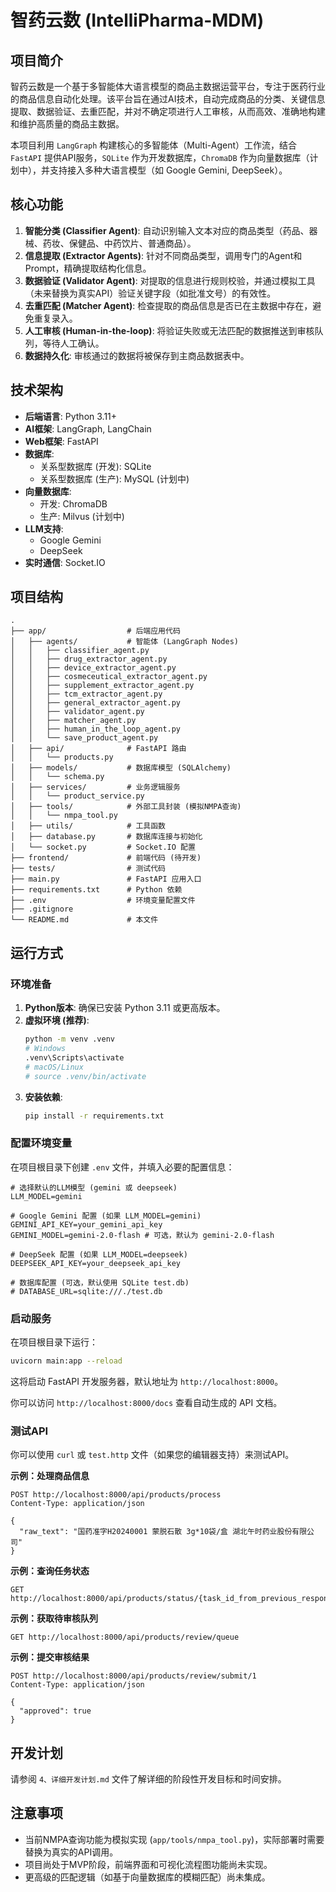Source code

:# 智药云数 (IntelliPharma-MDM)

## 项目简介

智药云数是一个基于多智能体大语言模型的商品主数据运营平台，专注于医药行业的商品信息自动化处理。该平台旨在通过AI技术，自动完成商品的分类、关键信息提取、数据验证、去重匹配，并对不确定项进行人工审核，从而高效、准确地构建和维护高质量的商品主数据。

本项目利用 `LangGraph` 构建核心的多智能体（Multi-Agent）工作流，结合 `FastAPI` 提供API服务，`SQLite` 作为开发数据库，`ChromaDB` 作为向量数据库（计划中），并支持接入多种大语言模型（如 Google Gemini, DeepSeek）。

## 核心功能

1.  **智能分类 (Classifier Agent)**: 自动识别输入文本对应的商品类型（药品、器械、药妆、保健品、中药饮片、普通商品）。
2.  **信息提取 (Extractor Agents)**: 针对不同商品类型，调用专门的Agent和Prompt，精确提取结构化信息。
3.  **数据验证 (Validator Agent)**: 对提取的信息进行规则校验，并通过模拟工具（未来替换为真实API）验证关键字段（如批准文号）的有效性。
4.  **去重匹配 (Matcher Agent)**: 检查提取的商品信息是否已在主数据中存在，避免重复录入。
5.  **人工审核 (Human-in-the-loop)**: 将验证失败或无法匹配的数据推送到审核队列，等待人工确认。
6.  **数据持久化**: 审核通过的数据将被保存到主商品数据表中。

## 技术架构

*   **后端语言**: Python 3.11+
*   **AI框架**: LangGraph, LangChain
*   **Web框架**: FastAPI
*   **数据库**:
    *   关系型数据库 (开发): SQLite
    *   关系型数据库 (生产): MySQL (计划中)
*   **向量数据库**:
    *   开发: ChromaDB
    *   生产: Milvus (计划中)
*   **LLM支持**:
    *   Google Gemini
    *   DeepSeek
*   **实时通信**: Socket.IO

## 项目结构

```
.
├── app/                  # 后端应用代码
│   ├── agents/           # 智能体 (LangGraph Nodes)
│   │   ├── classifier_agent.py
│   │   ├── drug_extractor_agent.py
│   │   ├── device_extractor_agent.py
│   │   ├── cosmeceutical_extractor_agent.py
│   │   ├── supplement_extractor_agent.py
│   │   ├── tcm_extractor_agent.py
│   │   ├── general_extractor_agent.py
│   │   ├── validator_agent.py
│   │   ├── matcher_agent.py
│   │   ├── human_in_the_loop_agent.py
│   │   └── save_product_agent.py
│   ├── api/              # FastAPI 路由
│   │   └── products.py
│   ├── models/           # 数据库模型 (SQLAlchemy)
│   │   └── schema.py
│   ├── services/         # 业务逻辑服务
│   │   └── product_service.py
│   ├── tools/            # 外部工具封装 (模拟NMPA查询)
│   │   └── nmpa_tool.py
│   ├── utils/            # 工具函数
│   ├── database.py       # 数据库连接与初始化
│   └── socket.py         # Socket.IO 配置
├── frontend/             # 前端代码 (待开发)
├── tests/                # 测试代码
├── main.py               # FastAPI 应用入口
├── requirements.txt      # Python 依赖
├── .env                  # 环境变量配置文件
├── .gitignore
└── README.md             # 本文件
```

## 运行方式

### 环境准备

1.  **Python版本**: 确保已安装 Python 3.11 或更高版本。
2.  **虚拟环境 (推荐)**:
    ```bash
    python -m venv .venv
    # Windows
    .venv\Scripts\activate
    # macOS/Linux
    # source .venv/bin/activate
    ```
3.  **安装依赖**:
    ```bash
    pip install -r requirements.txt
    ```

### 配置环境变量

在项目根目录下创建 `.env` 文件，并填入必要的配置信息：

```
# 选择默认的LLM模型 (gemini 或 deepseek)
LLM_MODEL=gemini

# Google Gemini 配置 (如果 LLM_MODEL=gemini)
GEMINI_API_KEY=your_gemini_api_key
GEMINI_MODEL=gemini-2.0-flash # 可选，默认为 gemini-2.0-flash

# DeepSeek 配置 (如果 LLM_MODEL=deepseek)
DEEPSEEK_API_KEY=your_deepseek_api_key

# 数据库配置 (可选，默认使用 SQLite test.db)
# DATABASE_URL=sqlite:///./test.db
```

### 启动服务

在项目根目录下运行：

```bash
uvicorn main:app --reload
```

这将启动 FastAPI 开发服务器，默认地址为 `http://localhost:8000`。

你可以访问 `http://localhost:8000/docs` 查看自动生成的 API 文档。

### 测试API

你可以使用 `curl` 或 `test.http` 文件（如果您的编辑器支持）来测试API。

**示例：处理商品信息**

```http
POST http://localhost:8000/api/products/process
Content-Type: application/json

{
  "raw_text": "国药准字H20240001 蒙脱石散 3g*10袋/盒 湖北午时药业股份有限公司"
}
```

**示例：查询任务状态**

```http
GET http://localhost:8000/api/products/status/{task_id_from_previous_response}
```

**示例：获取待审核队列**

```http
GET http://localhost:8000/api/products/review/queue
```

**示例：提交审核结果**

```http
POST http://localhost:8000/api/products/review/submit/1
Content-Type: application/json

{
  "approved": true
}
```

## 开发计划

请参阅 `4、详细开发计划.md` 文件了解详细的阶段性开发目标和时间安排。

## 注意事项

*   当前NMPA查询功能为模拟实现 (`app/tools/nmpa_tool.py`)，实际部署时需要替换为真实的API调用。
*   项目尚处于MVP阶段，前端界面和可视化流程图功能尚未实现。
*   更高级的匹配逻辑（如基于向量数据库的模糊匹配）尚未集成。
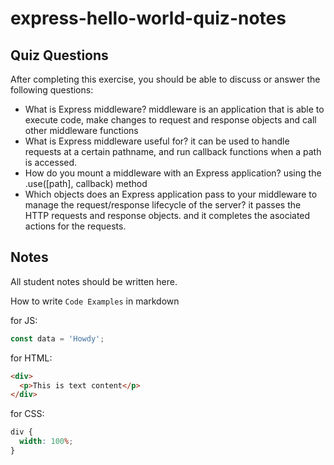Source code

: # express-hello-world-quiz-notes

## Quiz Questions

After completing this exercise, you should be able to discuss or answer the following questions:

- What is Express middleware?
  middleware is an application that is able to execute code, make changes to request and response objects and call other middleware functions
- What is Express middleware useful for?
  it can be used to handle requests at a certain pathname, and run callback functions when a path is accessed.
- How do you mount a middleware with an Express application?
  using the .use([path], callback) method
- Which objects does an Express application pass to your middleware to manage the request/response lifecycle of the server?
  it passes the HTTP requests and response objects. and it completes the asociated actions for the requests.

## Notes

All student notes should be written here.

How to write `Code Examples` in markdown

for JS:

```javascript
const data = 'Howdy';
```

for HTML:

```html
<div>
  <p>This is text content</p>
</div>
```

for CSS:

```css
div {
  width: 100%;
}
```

### Goal of the exercise
What comes back should match the records exactly, minus any pictures.

### Answer for the task
Source code

:# 智药云数 (IntelliPharma-MDM)

## 项目简介

智药云数是一个基于多智能体大语言模型的商品主数据运营平台，专注于医药行业的商品信息自动化处理。该平台旨在通过AI技术，自动完成商品的分类、关键信息提取、数据验证、去重匹配，并对不确定项进行人工审核，从而高效、准确地构建和维护高质量的商品主数据。

本项目利用 `LangGraph` 构建核心的多智能体（Multi-Agent）工作流，结合 `FastAPI` 提供API服务，`SQLite` 作为开发数据库，`ChromaDB` 作为向量数据库（计划中），并支持接入多种大语言模型（如 Google Gemini, DeepSeek）。

## 核心功能

1.  **智能分类 (Classifier Agent)**: 自动识别输入文本对应的商品类型（药品、器械、药妆、保健品、中药饮片、普通商品）。
2.  **信息提取 (Extractor Agents)**: 针对不同商品类型，调用专门的Agent和Prompt，精确提取结构化信息。
3.  **数据验证 (Validator Agent)**: 对提取的信息进行规则校验，并通过模拟工具（未来替换为真实API）验证关键字段（如批准文号）的有效性。
4.  **去重匹配 (Matcher Agent)**: 检查提取的商品信息是否已在主数据中存在，避免重复录入。
5.  **人工审核 (Human-in-the-loop)**: 将验证失败或无法匹配的数据推送到审核队列，等待人工确认。
6.  **数据持久化**: 审核通过的数据将被保存到主商品数据表中。

## 技术架构

*   **后端语言**: Python 3.11+
*   **AI框架**: LangGraph, LangChain
*   **Web框架**: FastAPI
*   **数据库**:
    *   关系型数据库 (开发): SQLite
    *   关系型数据库 (生产): MySQL (计划中)
*   **向量数据库**:
    *   开发: ChromaDB
    *   生产: Milvus (计划中)
*   **LLM支持**:
    *   Google Gemini
    *   DeepSeek
*   **实时通信**: Socket.IO

## 项目结构

```
.
├── app/                  # 后端应用代码
│   ├── agents/           # 智能体 (LangGraph Nodes)
│   │   ├── classifier_agent.py
│   │   ├── drug_extractor_agent.py
│   │   ├── device_extractor_agent.py
│   │   ├── cosmeceutical_extractor_agent.py
│   │   ├── supplement_extractor_agent.py
│   │   ├── tcm_extractor_agent.py
│   │   ├── general_extractor_agent.py
│   │   ├── validator_agent.py
│   │   ├── matcher_agent.py
│   │   ├── human_in_the_loop_agent.py
│   │   └── save_product_agent.py
│   ├── api/              # FastAPI 路由
│   │   └── products.py
│   ├── models/           # 数据库模型 (SQLAlchemy)
│   │   └── schema.py
│   ├── services/         # 业务逻辑服务
│   │   └── product_service.py
│   ├── tools/            # 外部工具封装 (模拟NMPA查询)
│   │   └── nmpa_tool.py
│   ├── utils/            # 工具函数
│   ├── database.py       # 数据库连接与初始化
│   └── socket.py         # Socket.IO 配置
├── frontend/             # 前端代码 (待开发)
├── tests/                # 测试代码
├── main.py               # FastAPI 应用入口
├── requirements.txt      # Python 依赖
├── .env                  # 环境变量配置文件
├── .gitignore
└── README.md             # 本文件
```

## 运行方式

### 环境准备

1.  **Python版本**: 确保已安装 Python 3.11 或更高版本。
2.  **虚拟环境 (推荐)**:
    ```bash
    python -m venv .venv
    # Windows
    .venv\Scripts\activate
    # macOS/Linux
    # source .venv/bin/activate
    ```
3.  **安装依赖**:
    ```bash
    pip install -r requirements.txt
    ```

### 配置环境变量

在项目根目录下创建 `.env` 文件，并填入必要的配置信息：

```
# 选择默认的LLM模型 (gemini 或 deepseek)
LLM_MODEL=gemini

# Google Gemini 配置 (如果 LLM_MODEL=gemini)
GEMINI_API_KEY=your_gemini_api_key
GEMINI_MODEL=gemini-2.0-flash # 可选，默认为 gemini-2.0-flash

# DeepSeek 配置 (如果 LLM_MODEL=deepseek)
DEEPSEEK_API_KEY=your_deepseek_api_key

# 数据库配置 (可选，默认使用 SQLite test.db)
# DATABASE_URL=sqlite:///./test.db
```

### 启动服务

在项目根目录下运行：

```bash
uvicorn main:app --reload
```

这将启动 FastAPI 开发服务器，默认地址为 `http://localhost:8000`。

你可以访问 `http://localhost:8000/docs` 查看自动生成的 API 文档。

### 测试API

你可以使用 `curl` 或 `test.http` 文件（如果您的编辑器支持）来测试API。

**示例：处理商品信息**

```http
POST http://localhost:8000/api/products/process
Content-Type: application/json

{
  "raw_text": "国药准字H20240001 蒙脱石散 3g*10袋/盒 湖北午时药业股份有限公司"
}
```

**示例：查询任务状态**

```http
GET http://localhost:8000/api/products/status/{task_id_from_previous_response}
```

**示例：获取待审核队列**

```http
GET http://localhost:8000/api/products/review/queue
```

**示例：提交审核结果**

```http
POST http://localhost:8000/api/products/review/submit/1
Content-Type: application/json

{
  "approved": true
}
```

## 开发计划

请参阅 `4、详细开发计划.md` 文件了解详细的阶段性开发目标和时间安排。

## 注意事项

*   当前NMPA查询功能为模拟实现 (`app/tools/nmpa_tool.py`)，实际部署时需要替换为真实的API调用。
*   项目尚处于MVP阶段，前端界面和可视化流程图功能尚未实现。
*   更高级的匹配逻辑（如基于向量数据库的模糊匹配）尚未集成。
Source code

: # express-hello-world-quiz-notes

## Quiz Questions

After completing this exercise, you should be able to discuss or answer the following questions:

- What is Express middleware?
  middleware is an application that is able to execute code, make changes to request and response objects and call other middleware functions
- What is Express middleware useful for?
  it can be used to handle requests at a certain pathname, and run callback functions when a path is accessed.
- How do you mount a middleware with an Express application?
  using the .use([path], callback) method
- Which objects does an Express application pass to your middleware to manage the request/response lifecycle of the server?
  it passes the HTTP requests and response objects. and it completes the asociated actions for the requests.

## Notes

All student notes should be written here.

How to write `Code Examples` in markdown

for JS:

```javascript
const data = 'Howdy';
```

for HTML:

```html
<div>
  <p>This is text content</p>
</div>
```

for CSS:

```css
div {
  width: 100%;
}
```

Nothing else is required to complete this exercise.